Monthly Archives: February 2017



Catherine on haemo in the late ’90s.

Yesterday was the 20th anniversary of my kidney transplant. Seems an age ago that I was on haemodialysis and on the transplant list.

When I was a final year undergrad writing my thesis, I noticed something was wrong. I was told that I had ESKD after a visit to a specialist. When my kidneys failed, I had to make changes to the way I lived in order to remain as healthy as possible. First I was put on peritoneal dialysis – preferable for young adults on the go. But what I didn’t know was that I had a hole in my diaphragm. Cue pneumonia! Oh dear. So the alternative was haemodialysis. The first fistula didn’t work so I had a vein taken out of my leg to be put in my arm. What people don’t tell you is that the arterial blood rushing through the fistula creates a buzzing sensation that makes it hard for some people to sleep.
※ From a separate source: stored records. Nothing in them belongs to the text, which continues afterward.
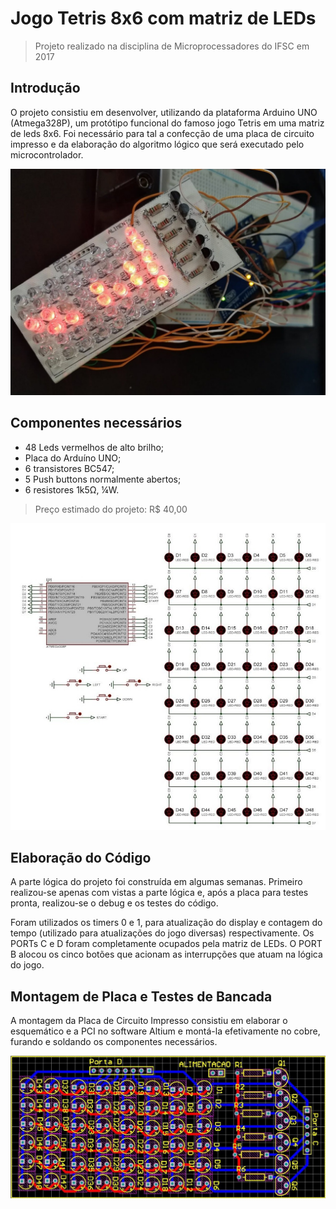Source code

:# Jogo Tetris 8x6 com matriz de LEDs
> Projeto realizado na disciplina de Microprocessadores do IFSC em 2017

## Introdução
O projeto consistiu em desenvolver, utilizando da plataforma Arduino UNO (Atmega328P), um protótipo funcional do famoso jogo Tetris em uma matriz de leds 8x6. Foi necessário para tal a confecção de uma placa de circuito impresso e da elaboração do algoritmo lógico que será executado pelo microcontrolador.

![Funcionamento](imgs/foto.jpg)
		
## Componentes necessários
- 48 Leds vermelhos de alto brilho;
- Placa do Arduíno UNO;
- 6 transistores BC547;
- 5 Push buttons normalmente abertos;
- 6 resistores 1k5Ω, ¼W.

> Preço estimado do projeto: R$ 40,00

![Proteus - Esquema](imgs/proteus.jpg)

## Elaboração do Código
A parte lógica do projeto foi construída em algumas semanas. Primeiro realizou-se apenas com vistas a parte lógica e, após a placa para testes pronta, realizou-se o debug e os testes do código.

Foram utilizados os timers 0 e 1, para atualização do display e contagem do tempo (utilizado para atualizações do jogo diversas) respectivamente. Os PORTs C e D foram completamente ocupados pela matriz de LEDs. O PORT B alocou os cinco botões que acionam as interrupções que atuam na lógica do jogo.

## Montagem de Placa e Testes de Bancada
A montagem da Placa de Circuito Impresso consistiu em elaborar o esquemático e a PCI no software Altium e montá-la efetivamente no cobre, furando e soldando os componentes necessários.

![Altium - Esquema](imgs/altium.jpg)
Luckily I didn’t have this problem. I went 3 times a week to the Berwick dialysis centre (Berwick is an outer suburb in SE Melbourne) by train for 4 hours of dialysis. I got my first job (part time) while on dialysis. It was a technicians job at the Ian Potter Art Conservation Centre. I also got a temporary job doing a condition report on the children’s book collection in the Rare Books dept of the University of Melbourne library. I had to be careful lifting and moving items because I was a bleeder. I needed special pressure bandages to stop the bleeding after dialysis. Once I took a bandage off too soon. I won’t say what happened – luckily I was at home at the time!

The changes I had to make to my life were mainly dietary. Low protein low salt low phosphorous diet and a bag of sweets every other day for energy. I couldn’t cope with peritoneal diet – loads of protein. I just couldn’t do it. The other was managing my life so I wasn’t totally exhausted by the end of each day. And of course, managing how much I drank. When your urinary output is nil, monitoring how much you drink is an essential factor.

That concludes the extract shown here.